Both the Apache DolphinScheduler Master and Worker components support multi-node deployment with a decentralized design.
The Master is mainly responsible for splitting the DAG workflow and distributing tasks to Worker nodes through RPC, as well as handling task status updates from the Worker.
The worker is responsible for executing tasks and reporting the task status back to the Master, which processes this information.
But what happens in case of failure?
What if the Master fails? Since it’s responsible for managing workflow instances, the Worker can no longer report task statuses, and the Master can’t process them either.
What if the Worker fails? Since it’s the one executing the actual tasks, how does the Master handle this situation?

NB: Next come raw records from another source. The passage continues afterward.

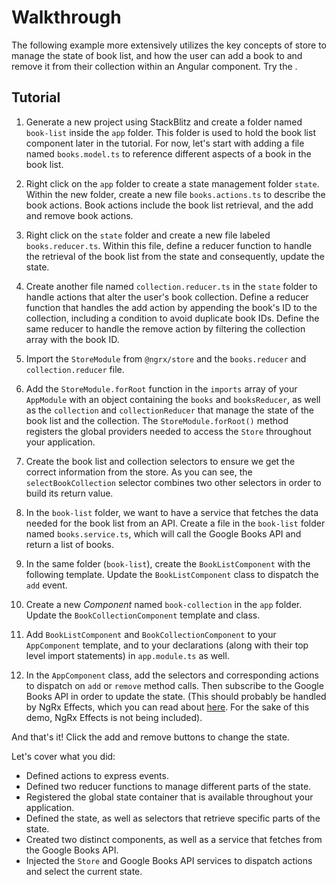 # Walkthrough

The following example more extensively utilizes the key concepts of store to manage the state of book list, and how the user can add a book to and remove it from their collection within an Angular component. Try the <live-example name="store-walkthrough" noDownload></live-example>.

## Tutorial

1.  Generate a new project using StackBlitz <live-example name="ngrx-start" noDownload></live-example> and create a folder named `book-list` inside the `app` folder. This folder is used to hold the book list component later in the tutorial. For now, let's start with adding a file named `books.model.ts` to reference different aspects of a book in the book list.

<code-example header="src/app/book-list/books.model.ts" path="store-walkthrough/src/app/book-list/books.model.ts">
</code-example>

2.  Right click on the `app` folder to create a state management folder `state`. Within the new folder, create a new file `books.actions.ts` to describe the book actions. Book actions include the book list retrieval, and the add and remove book actions.

<code-example header="src/app/state/books.actions.ts" path="store-walkthrough/src/app/state/books.actions.ts">
</code-example>

3.  Right click on the `state` folder and create a new file labeled `books.reducer.ts`. Within this file, define a reducer function to handle the retrieval of the book list from the state and consequently, update the state.

<code-example header="src/app/state/books.reducer.ts" path="store-walkthrough/src/app/state/books.reducer.ts">
</code-example>

4. Create another file named `collection.reducer.ts` in the `state` folder to handle actions that alter the user's book collection. Define a reducer function that handles the add action by appending the book's ID to the collection, including a condition to avoid duplicate book IDs. Define the same reducer to handle the remove action by filtering the collection array with the book ID.

<code-example header="src/app/state/collection.reducer.ts" path="store-walkthrough/src/app/state/collection.reducer.ts">
</code-example>

5.  Import the `StoreModule` from `@ngrx/store` and the `books.reducer` and `collection.reducer` file.

<code-example header="src/app/app.module.ts (imports)" path="store-walkthrough/src/app/app.module.1.ts" region="partialTopLevelImports">
</code-example>

6.  Add the `StoreModule.forRoot` function in the `imports` array of your `AppModule` with an object containing the `books` and `booksReducer`, as well as the `collection` and `collectionReducer` that manage the state of the book list and the collection. The `StoreModule.forRoot()` method registers the global providers needed to access the `Store` throughout your application.

<code-example header="src/app/app.module.ts (StoreModule)" path="store-walkthrough/src/app/app.module.1.ts" region="storeModuleAddToImports">
</code-example>

7. Create the book list and collection selectors to ensure we get the correct information from the store. As you can see, the `selectBookCollection`  selector combines two other selectors in order to build its return value.

<code-example header="src/app/state/books.selectors.ts" path="store-walkthrough/src/app/state/books.selectors.ts">
</code-example>


8. In the `book-list` folder, we want to have a service that fetches the data needed for the book list from an API. Create a file in the `book-list` folder named `books.service.ts`, which will call the Google Books API and return a list of books.

<code-example header="src/app/book-list/books.service.ts" path="store-walkthrough/src/app/book-list/books.service.ts">
</code-example>

9. In the same folder (`book-list`), create the `BookListComponent` with the following template. Update the `BookListComponent` class to dispatch the `add` event.

<code-example header="src/app/book-list/book-list.component.html" path="store-walkthrough/src/app/book-list/book-list.component.html">
</code-example>

<code-example header="src/app/book-list/book-list.component.ts" path="store-walkthrough/src/app/book-list/book-list.component.ts">
</code-example>

10. Create a new _Component_ named `book-collection` in the `app` folder. Update the `BookCollectionComponent` template and class.

<code-example header="src/app/book-collection/book-collection.component.html" path="store-walkthrough/src/app/book-collection/book-collection.component.html">
</code-example>

<code-example header="src/app/book-collection/book-collection.component.ts" path="store-walkthrough/src/app/book-collection/book-collection.component.ts">
</code-example>

11.  Add `BookListComponent` and `BookCollectionComponent` to your `AppComponent` template, and to your declarations (along with their top level import statements) in `app.module.ts` as well.

<code-example header="src/app/app.component.html (Components)" path="store-walkthrough/src/app/app.component.html" region="components">
</code-example>

<code-example header="src/app/app.module.ts (Final)" path="store-walkthrough/src/app/app.module.ts">
</code-example>

12. In the `AppComponent` class, add the selectors and corresponding actions to dispatch on `add` or `remove` method calls. Then subscribe to the Google Books API in order to update the state. (This should probably be handled by NgRx Effects, which you can read about [here](guide/effects). For the sake of this demo, NgRx Effects is not being included).

<code-example header="src/app/app.component.ts" path="store-walkthrough/src/app/app.component.ts">
</code-example>

And that's it! Click the add and remove buttons to change the state.

Let's cover what you did:

- Defined actions to express events.
- Defined two reducer functions to manage different parts of the state.
- Registered the global state container that is available throughout your application.
- Defined the state, as well as selectors that retrieve specific parts of the state.
- Created two distinct components, as well as a service that fetches from the Google Books API. 
- Injected the `Store` and Google Books API services to dispatch actions and select the current state.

Let’s dive into the fault tolerance mechanism with the help of an illustration:
Here’s a breakdown of how DolphinScheduler handles failures:
If the Worker fails: The system retries the task. However, before retrying, it needs to kill the task that is still running on YARN. Currently, DolphinScheduler does not support this out-of-the-box, because in a non-client-separated mode, the ProcessBuilder.waitFor
method waits for the client process to exit. The applicationId
is parsed only after this process exits, meaning the system can only obtain the applicationId
after the program has finished running.
In other words, you can’t get the applicationId
until the process is completed.
Here’s the relevant code section:
org.apache.dolphinscheduler.server.master.service.WorkerFailoverService#killYarnTask
private void killYarnTask(TaskInstance taskInstance, ProcessInstance processInstance) {
try {
if (!masterConfig.isKillApplicationWhenTaskFailover()) {
return;
}
if (StringUtils.isEmpty(taskInstance.getHost()) || StringUtils.isEmpty(taskInstance.getLogPath())) {
return;
}
TaskExecutionContext taskExecutionContext = TaskExecutionContextBuilder.get()

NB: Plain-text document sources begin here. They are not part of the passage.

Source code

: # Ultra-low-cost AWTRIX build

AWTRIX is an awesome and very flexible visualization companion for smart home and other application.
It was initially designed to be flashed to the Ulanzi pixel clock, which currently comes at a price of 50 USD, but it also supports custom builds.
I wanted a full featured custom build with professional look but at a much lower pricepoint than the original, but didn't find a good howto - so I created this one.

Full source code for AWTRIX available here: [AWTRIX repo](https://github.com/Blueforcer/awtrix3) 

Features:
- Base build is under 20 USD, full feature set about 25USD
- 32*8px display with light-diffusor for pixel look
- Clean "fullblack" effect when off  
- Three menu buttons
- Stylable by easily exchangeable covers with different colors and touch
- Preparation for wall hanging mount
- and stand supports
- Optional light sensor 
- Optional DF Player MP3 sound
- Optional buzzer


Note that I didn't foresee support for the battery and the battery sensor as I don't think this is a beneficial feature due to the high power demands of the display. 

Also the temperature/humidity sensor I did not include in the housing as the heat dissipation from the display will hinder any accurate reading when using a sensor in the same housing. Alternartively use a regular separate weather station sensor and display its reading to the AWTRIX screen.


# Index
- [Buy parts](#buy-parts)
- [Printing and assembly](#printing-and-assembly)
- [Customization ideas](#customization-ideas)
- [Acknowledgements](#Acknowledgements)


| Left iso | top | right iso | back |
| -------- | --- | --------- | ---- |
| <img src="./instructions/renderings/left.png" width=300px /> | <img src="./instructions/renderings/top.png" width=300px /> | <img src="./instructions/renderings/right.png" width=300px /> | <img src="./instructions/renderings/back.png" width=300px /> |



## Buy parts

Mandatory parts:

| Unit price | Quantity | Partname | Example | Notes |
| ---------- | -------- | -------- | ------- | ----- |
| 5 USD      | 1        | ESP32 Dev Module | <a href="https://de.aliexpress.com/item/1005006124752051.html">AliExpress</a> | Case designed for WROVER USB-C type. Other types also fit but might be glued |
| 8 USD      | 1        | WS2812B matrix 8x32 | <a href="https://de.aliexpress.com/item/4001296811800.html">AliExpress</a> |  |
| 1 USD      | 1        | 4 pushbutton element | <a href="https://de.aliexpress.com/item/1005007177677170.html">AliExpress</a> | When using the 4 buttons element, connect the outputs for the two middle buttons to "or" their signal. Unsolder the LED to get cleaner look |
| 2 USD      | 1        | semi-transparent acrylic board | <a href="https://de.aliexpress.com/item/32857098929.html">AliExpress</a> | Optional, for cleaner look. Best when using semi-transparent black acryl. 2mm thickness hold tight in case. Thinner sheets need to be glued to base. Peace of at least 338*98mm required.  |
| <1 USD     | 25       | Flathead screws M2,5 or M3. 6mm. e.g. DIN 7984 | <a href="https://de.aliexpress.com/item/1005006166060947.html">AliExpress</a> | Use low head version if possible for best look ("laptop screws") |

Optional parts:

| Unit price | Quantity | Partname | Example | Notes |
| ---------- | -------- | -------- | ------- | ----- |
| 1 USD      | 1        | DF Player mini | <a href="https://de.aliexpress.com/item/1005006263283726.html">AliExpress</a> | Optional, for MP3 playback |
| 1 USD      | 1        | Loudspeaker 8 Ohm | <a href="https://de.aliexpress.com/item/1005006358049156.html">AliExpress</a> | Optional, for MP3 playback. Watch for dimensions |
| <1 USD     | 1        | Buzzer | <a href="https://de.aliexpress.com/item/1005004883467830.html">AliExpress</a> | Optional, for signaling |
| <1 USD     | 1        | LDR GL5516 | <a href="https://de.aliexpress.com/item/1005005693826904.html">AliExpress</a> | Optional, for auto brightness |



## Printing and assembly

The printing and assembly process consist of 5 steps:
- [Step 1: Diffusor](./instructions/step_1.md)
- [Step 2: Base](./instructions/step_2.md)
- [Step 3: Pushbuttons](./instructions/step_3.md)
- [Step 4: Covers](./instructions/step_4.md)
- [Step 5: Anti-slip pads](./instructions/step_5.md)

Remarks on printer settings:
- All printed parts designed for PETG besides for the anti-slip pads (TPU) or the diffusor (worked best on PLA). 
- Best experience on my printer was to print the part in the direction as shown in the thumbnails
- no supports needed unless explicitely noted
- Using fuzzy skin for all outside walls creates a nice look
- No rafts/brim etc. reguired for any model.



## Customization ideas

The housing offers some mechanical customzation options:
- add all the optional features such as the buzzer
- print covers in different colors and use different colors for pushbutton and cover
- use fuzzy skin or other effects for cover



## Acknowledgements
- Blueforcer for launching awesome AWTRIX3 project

.buildWorkflowInstanceHost(masterConfig.getMasterAddress())
.buildTaskInstanceRelatedInfo(taskInstance)
.buildProcessInstanceRelatedInfo(processInstance)
.buildProcessDefinitionRelatedInfo(processInstance.getProcessDefinition())
.create();
log.info("TaskInstance failover begin kill the task related yarn or k8s job");
ILogService iLogService =
SingletonJdkDynamicRpcClientProxyFactory.getProxyClient(taskInstance.getHost(), ILogService.class);
GetAppIdResponse getAppIdResponse =
iLogService.getAppId(new GetAppIdRequest(taskInstance.getId(), taskInstance.getLogPath()));
ProcessUtils.killApplication(getAppIdResponse.getAppIds(), taskExecutionContext);
} catch (Exception ex) {
log.error("Kill yarn task error", ex);
}
}
In version 1.3.3, the LoggerServer
and Master
were separated, allowing the Master node (if it had the YARN client) to kill the applicationId
running on YARN. So what now?
curl -X PUT -d '{"state":"KILLED"}' \
-H "Content-Type: application/json" \
http://xx.xx.xx.xx:8088/ws/v1/cluster/apps/application_1694766249884_1098/state?user.name=hdfs
Note: You need to specify the user.
2. Worker kills the task:
In this case, the task should be marked as a failover task. During retry, the task should be scheduled on a designated Worker node. Before retrying, the runningapplicationId
needs to be killed. One optimization would be to first check the YARN status before killing. If the status is abnormal, then kill it. If it's RUNNING, you can wait for a set timeout period.